**Task instructions**
Would you restate, exactly as they appear, the lines from the one containing "- file owner, the username of the file owner" through the end of the data below?
== Input data
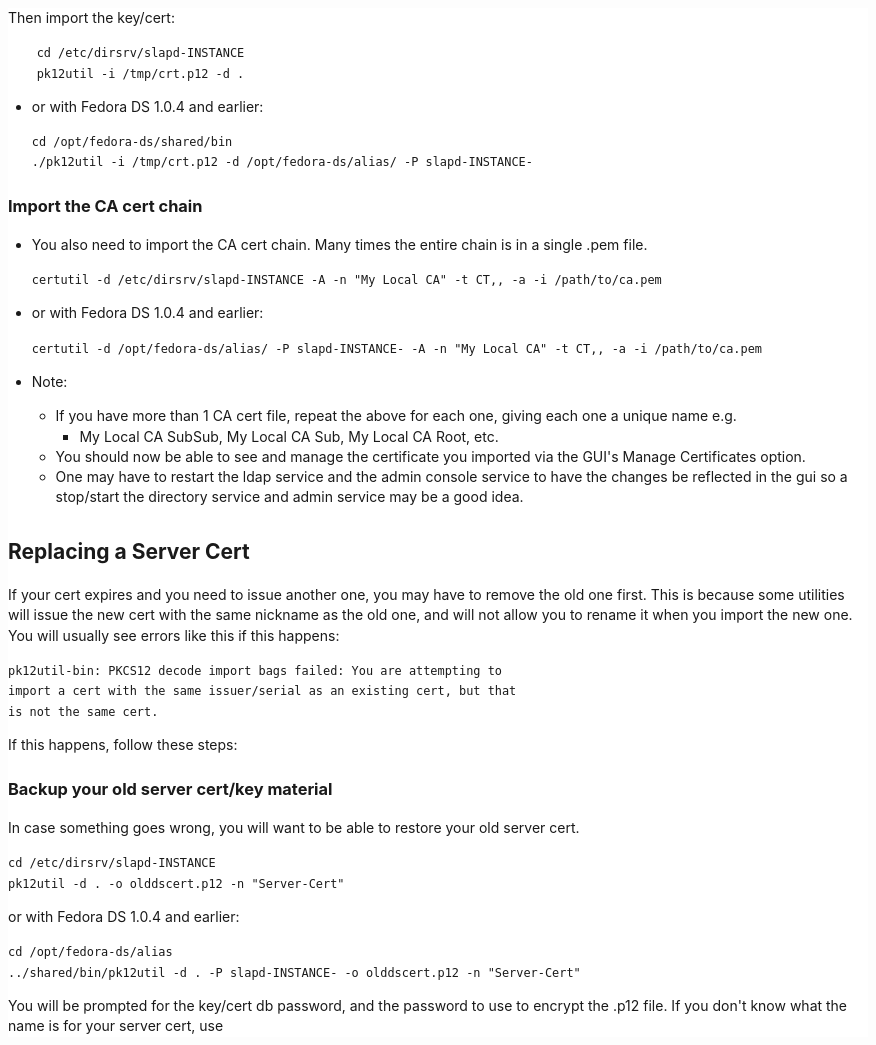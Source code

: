 Then import the key/cert:

        cd /etc/dirsrv/slapd-INSTANCE    
        pk12util -i /tmp/crt.p12 -d .    

-   or with Fedora DS 1.0.4 and earlier:

        cd /opt/fedora-ds/shared/bin    
        ./pk12util -i /tmp/crt.p12 -d /opt/fedora-ds/alias/ -P slapd-INSTANCE-    

### Import the CA cert chain

-   You also need to import the CA cert chain. Many times the entire chain is in a single .pem file.

        certutil -d /etc/dirsrv/slapd-INSTANCE -A -n "My Local CA" -t CT,, -a -i /path/to/ca.pem    

-   or with Fedora DS 1.0.4 and earlier:

        certutil -d /opt/fedora-ds/alias/ -P slapd-INSTANCE- -A -n "My Local CA" -t CT,, -a -i /path/to/ca.pem    

-   Note:
    -   If you have more than 1 CA cert file, repeat the above for each one, giving each one a unique name e.g.
        -   My Local CA SubSub, My Local CA Sub, My Local CA Root, etc.
    -   You should now be able to see and manage the certificate you imported via the GUI's Manage Certificates option.
    -   One may have to restart the ldap service and the admin console service to have the changes be reflected in the gui so a stop/start the directory service and admin service may be a good idea.

Replacing a Server Cert
-----------------------

If your cert expires and you need to issue another one, you may have to remove the old one first. This is because some utilities will issue the new cert with the same nickname as the old one, and will not allow you to rename it when you import the new one. You will usually see errors like this if this happens:

    pk12util-bin: PKCS12 decode import bags failed: You are attempting to    
    import a cert with the same issuer/serial as an existing cert, but that    
    is not the same cert.    

If this happens, follow these steps:

### Backup your old server cert/key material

In case something goes wrong, you will want to be able to restore your old server cert.

    cd /etc/dirsrv/slapd-INSTANCE    
    pk12util -d . -o olddscert.p12 -n "Server-Cert"    

or with Fedora DS 1.0.4 and earlier:

    cd /opt/fedora-ds/alias    
    ../shared/bin/pk12util -d . -P slapd-INSTANCE- -o olddscert.p12 -n "Server-Cert"    

You will be prompted for the key/cert db password, and the password to use to encrypt the .p12 file. If you don't know what the name is for your server cert, use
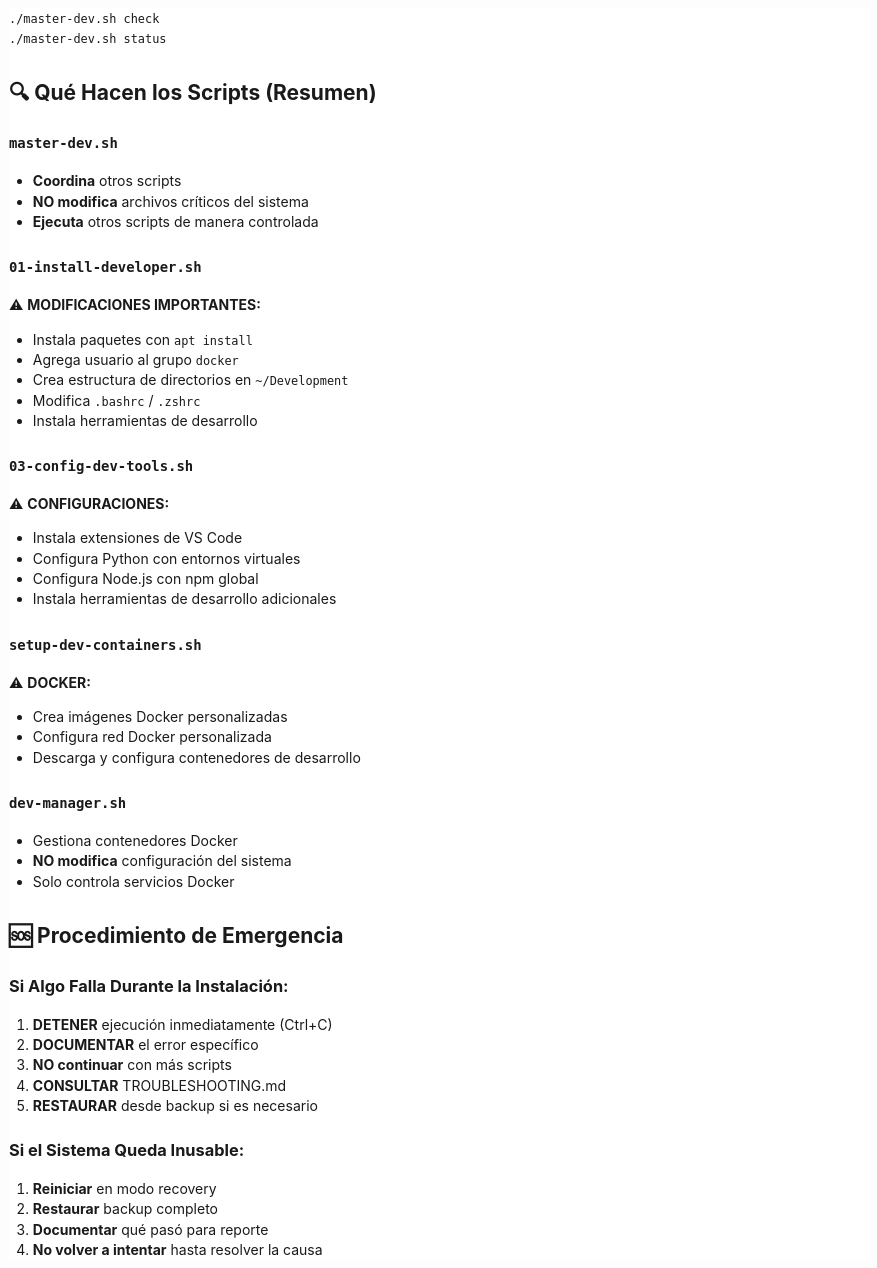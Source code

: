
 ```bash
./master-dev.sh check
./master-dev.sh status
```

## 🔍 Qué Hacen los Scripts (Resumen)

### `master-dev.sh`
- **Coordina** otros scripts
- **NO modifica** archivos críticos del sistema
- **Ejecuta** otros scripts de manera controlada

### `01-install-developer.sh`  
⚠️ **MODIFICACIONES IMPORTANTES:**
- Instala paquetes con `apt install`
- Agrega usuario al grupo `docker`
- Crea estructura de directorios en `~/Development`
- Modifica `.bashrc` / `.zshrc`
- Instala herramientas de desarrollo

### `03-config-dev-tools.sh`
⚠️ **CONFIGURACIONES:**
- Instala extensiones de VS Code
- Configura Python con entornos virtuales
- Configura Node.js con npm global
- Instala herramientas de desarrollo adicionales

### `setup-dev-containers.sh`
⚠️ **DOCKER:**
- Crea imágenes Docker personalizadas
- Configura red Docker personalizada
- Descarga y configura contenedores de desarrollo

### `dev-manager.sh`
- Gestiona contenedores Docker
- **NO modifica** configuración del sistema
- Solo controla servicios Docker

## 🆘 Procedimiento de Emergencia

### Si Algo Falla Durante la Instalación:
1. **DETENER** ejecución inmediatamente (Ctrl+C)
2. **DOCUMENTAR** el error específico
3. **NO continuar** con más scripts
4. **CONSULTAR** TROUBLESHOOTING.md
5. **RESTAURAR** desde backup si es necesario

### Si el Sistema Queda Inusable:
1. **Reiniciar** en modo recovery
2. **Restaurar** backup completo
3. **Documentar** qué pasó para reporte
4. **No volver a intentar** hasta resolver la causa
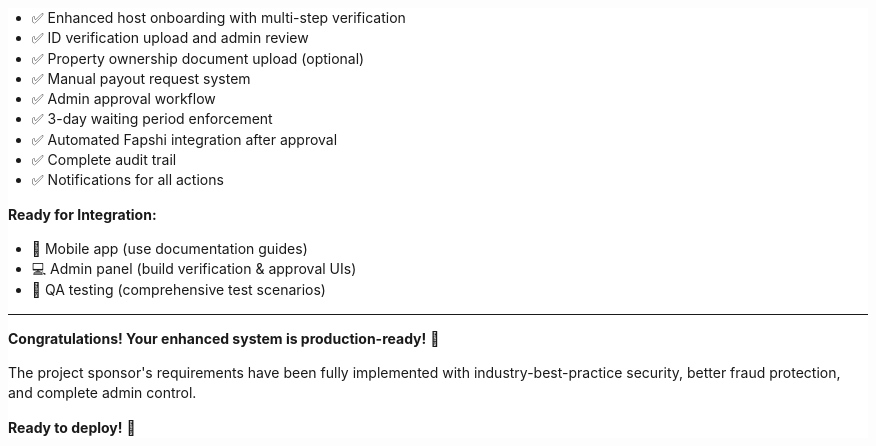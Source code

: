 - ✅ Enhanced host onboarding with multi-step verification
- ✅ ID verification upload and admin review
- ✅ Property ownership document upload (optional)
- ✅ Manual payout request system
- ✅ Admin approval workflow
- ✅ 3-day waiting period enforcement
- ✅ Automated Fapshi integration after approval
- ✅ Complete audit trail
- ✅ Notifications for all actions

**Ready for Integration:**

- 📱 Mobile app (use documentation guides)
- 💻 Admin panel (build verification & approval UIs)
- 🧪 QA testing (comprehensive test scenarios)

---

**Congratulations! Your enhanced system is production-ready!** 🎊

The project sponsor's requirements have been fully implemented with industry-best-practice security, better fraud protection, and complete admin control.

**Ready to deploy!** 🚀
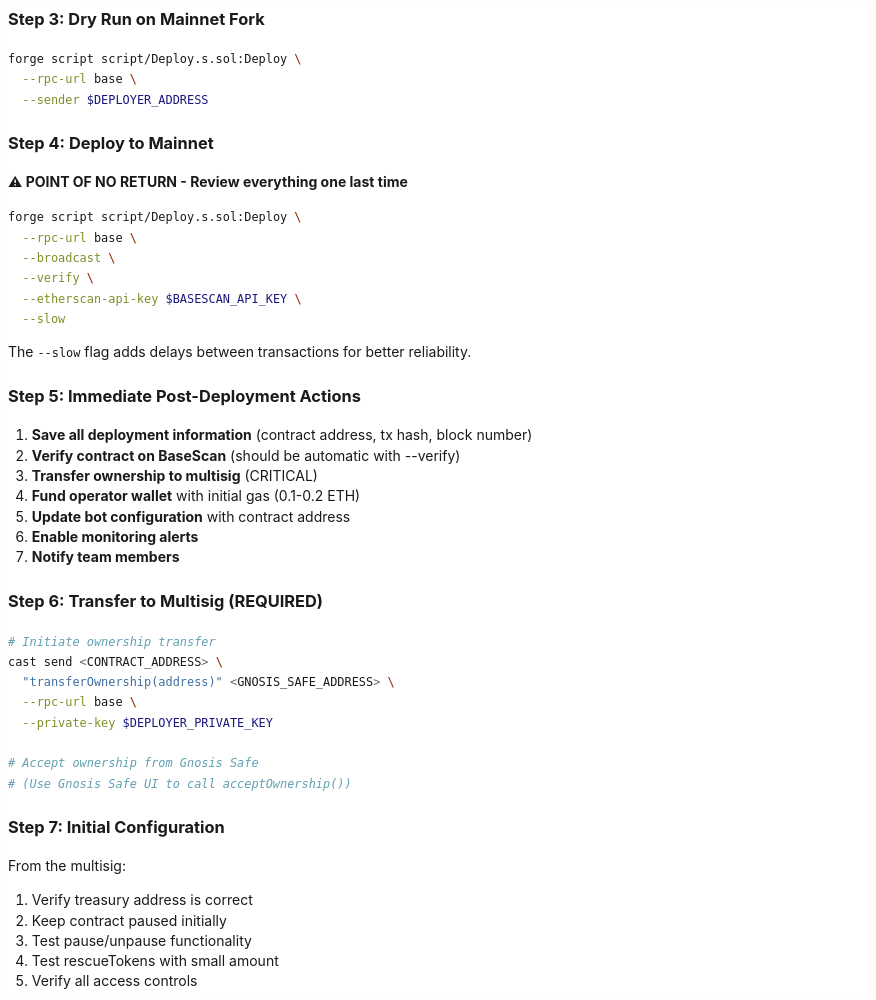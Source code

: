 ### Step 3: Dry Run on Mainnet Fork

```bash
forge script script/Deploy.s.sol:Deploy \
  --rpc-url base \
  --sender $DEPLOYER_ADDRESS
```

### Step 4: Deploy to Mainnet

**⚠️ POINT OF NO RETURN - Review everything one last time**

```bash
forge script script/Deploy.s.sol:Deploy \
  --rpc-url base \
  --broadcast \
  --verify \
  --etherscan-api-key $BASESCAN_API_KEY \
  --slow
```

The `--slow` flag adds delays between transactions for better reliability.

### Step 5: Immediate Post-Deployment Actions

1. **Save all deployment information** (contract address, tx hash, block number)
2. **Verify contract on BaseScan** (should be automatic with --verify)
3. **Transfer ownership to multisig** (CRITICAL)
4. **Fund operator wallet** with initial gas (0.1-0.2 ETH)
5. **Update bot configuration** with contract address
6. **Enable monitoring alerts**
7. **Notify team members**

### Step 6: Transfer to Multisig (REQUIRED)

```bash
# Initiate ownership transfer
cast send <CONTRACT_ADDRESS> \
  "transferOwnership(address)" <GNOSIS_SAFE_ADDRESS> \
  --rpc-url base \
  --private-key $DEPLOYER_PRIVATE_KEY

# Accept ownership from Gnosis Safe
# (Use Gnosis Safe UI to call acceptOwnership())
```

### Step 7: Initial Configuration

From the multisig:

1. Verify treasury address is correct
2. Keep contract paused initially
3. Test pause/unpause functionality
4. Test rescueTokens with small amount
5. Verify all access controls

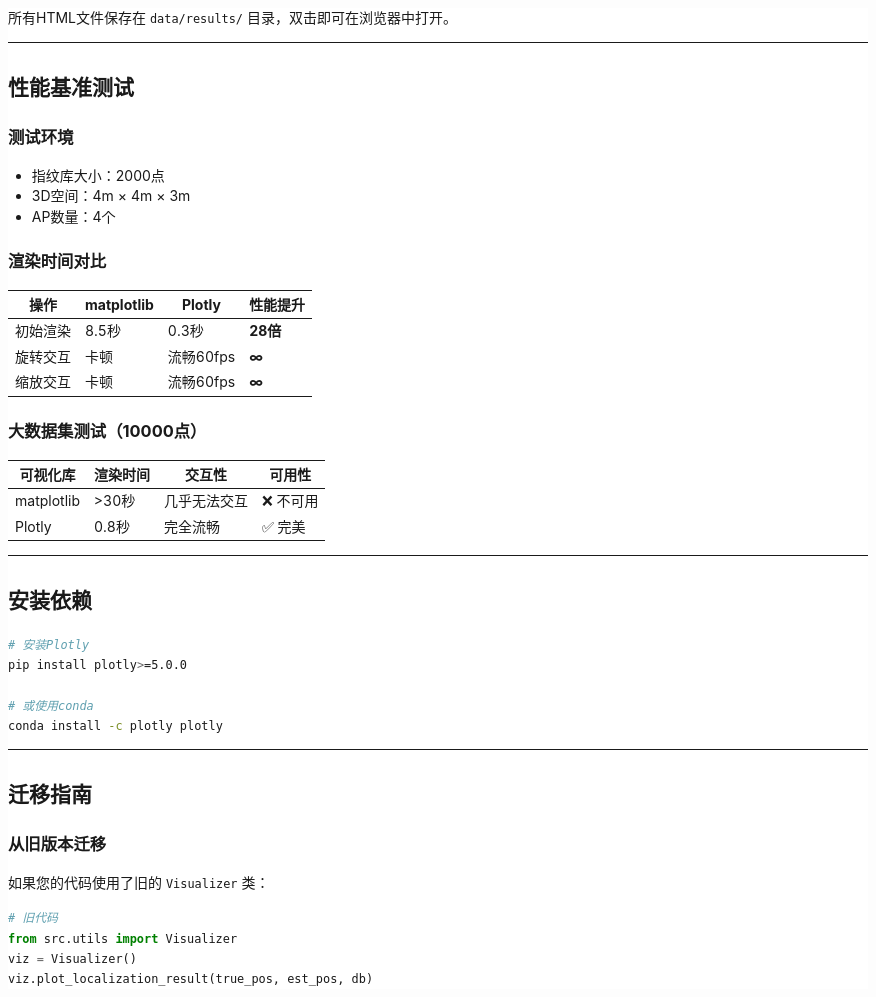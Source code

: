所有HTML文件保存在 `data/results/` 目录，双击即可在浏览器中打开。

---

## 性能基准测试

### 测试环境
- 指纹库大小：2000点
- 3D空间：4m × 4m × 3m
- AP数量：4个

### 渲染时间对比

| 操作 | matplotlib | Plotly | 性能提升 |
|------|-----------|--------|---------|
| 初始渲染 | 8.5秒 | 0.3秒 | **28倍** |
| 旋转交互 | 卡顿 | 流畅60fps | **∞** |
| 缩放交互 | 卡顿 | 流畅60fps | **∞** |

### 大数据集测试（10000点）

| 可视化库 | 渲染时间 | 交互性 | 可用性 |
|---------|---------|--------|--------|
| matplotlib | >30秒 | 几乎无法交互 | ❌ 不可用 |
| Plotly | 0.8秒 | 完全流畅 | ✅ 完美 |

---

## 安装依赖

```bash
# 安装Plotly
pip install plotly>=5.0.0

# 或使用conda
conda install -c plotly plotly
```

---

## 迁移指南

### 从旧版本迁移

如果您的代码使用了旧的 `Visualizer` 类：

```python
# 旧代码
from src.utils import Visualizer
viz = Visualizer()
viz.plot_localization_result(true_pos, est_pos, db)
```
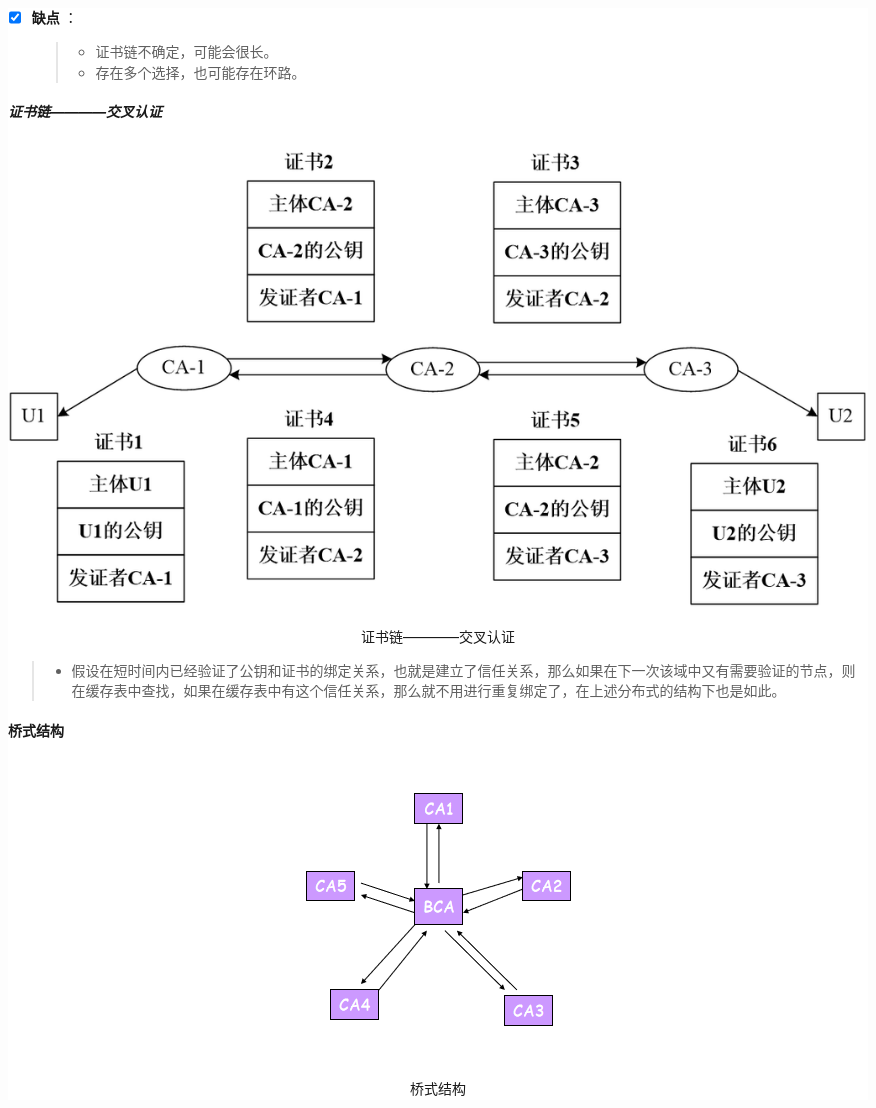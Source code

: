 - [x] **缺点** ：
	> - 证书链不确定，可能会很长。
	> - 存在多个选择，也可能存在环路。

##### 证书链————交叉认证

<p align="center">
  <img src="./img/证书链————交叉认证.png" alt="证书链————交叉认证">
  <p align="center">
   <span>证书链————交叉认证</span>
  </p>
</p> 

> - 假设在短时间内已经验证了公钥和证书的绑定关系，也就是建立了信任关系，那么如果在下一次该域中又有需要验证的节点，则在缓存表中查找，如果在缓存表中有这个信任关系，那么就不用进行重复绑定了，在上述分布式的结构下也是如此。

#### 桥式结构

<p align="center">
  <img src="./img/桥式结构.png" alt="桥式结构">
  <p align="center">
   <span>桥式结构</span>
  </p>
</p> 
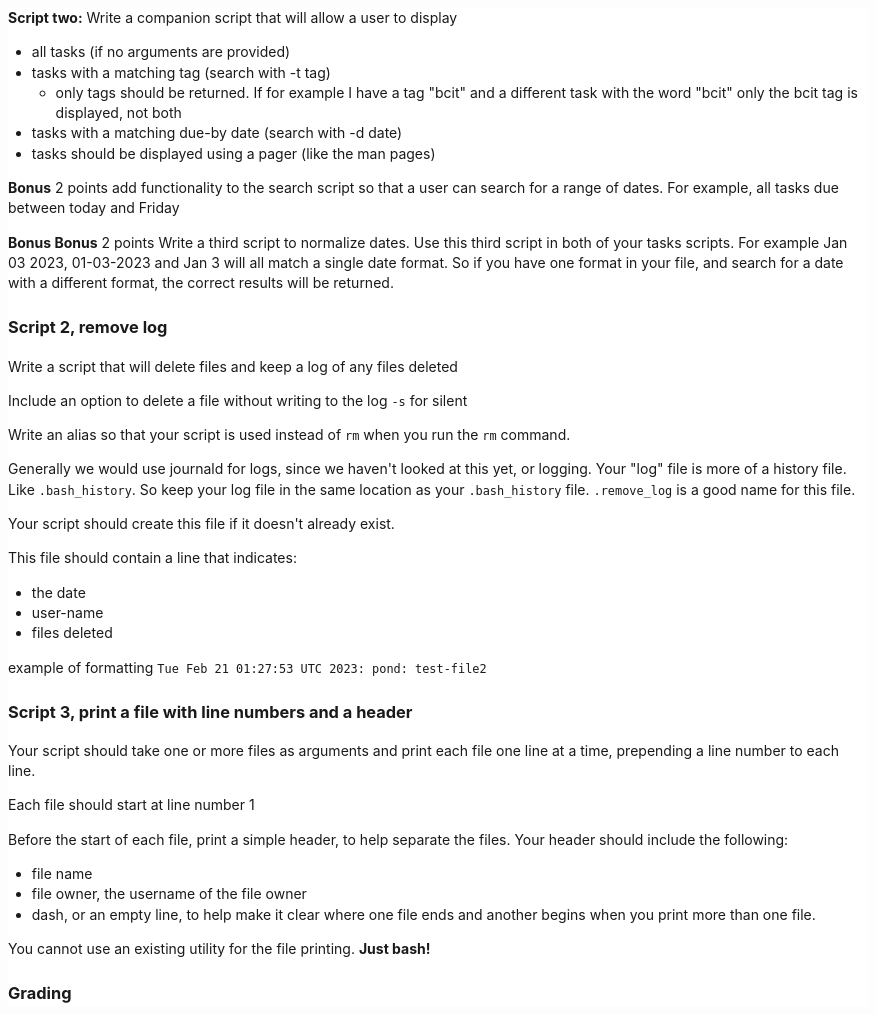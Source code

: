 **Script two:**
Write a companion script that will allow a user to display
- all tasks (if no arguments are provided)
- tasks with a matching tag (search with -t tag)
	- only tags should be returned. If for example I have a tag "bcit" and a different task with the word "bcit" only the bcit tag is displayed, not both
- tasks with a matching due-by date (search with -d date)
- tasks should be displayed using a pager (like the man pages)

**Bonus** 2 points
add functionality to the search script so that a user can search for a range of dates. For example, all tasks due between today and Friday

**Bonus Bonus** 2 points
Write a third script to normalize dates. Use this third script in both of your tasks scripts. 
For example Jan 03 2023, 01-03-2023 and Jan 3 will all match a single date format. So if you have one format in your file, and search for a date with a different format, the correct results will be returned.


### Script 2, remove log
Write a script that will delete files and keep a log of any files deleted

Include an option to delete a file without writing to the log `-s` for silent

Write an alias so that your script is used instead of `rm` when you run the `rm` command.

Generally we would use journald for logs, since we haven't looked at this yet, or logging. Your "log" file is more of a history file. Like `.bash_history`. So keep your log file in the same location as your `.bash_history` file. `.remove_log` is a good name for this file.

Your script should create this file if it doesn't already exist.

This file should contain a line that indicates:
- the date
- user-name 
- files deleted

example of formatting `Tue Feb 21 01:27:53 UTC 2023: pond: test-file2`

### Script 3, print a file with line numbers and a header

Your script should take one or more files as arguments and print each file one line at a time, prepending a line number to each line.

Each file should start at line number 1

Before the start of each file, print a simple header, to help separate the files. Your header should include the following:
- file name
- file owner, the username of the file owner
- dash, or an empty line, to help make it clear where one file ends and another begins when you print more than one file.

You cannot use an existing utility for the file printing. **Just bash!**

### Grading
====
**Answer**
- file owner, the username of the file owner
- dash, or an empty line, to help make it clear where one file ends and another begins when you print more than one file.

You cannot use an existing utility for the file printing. **Just bash!**

### Grading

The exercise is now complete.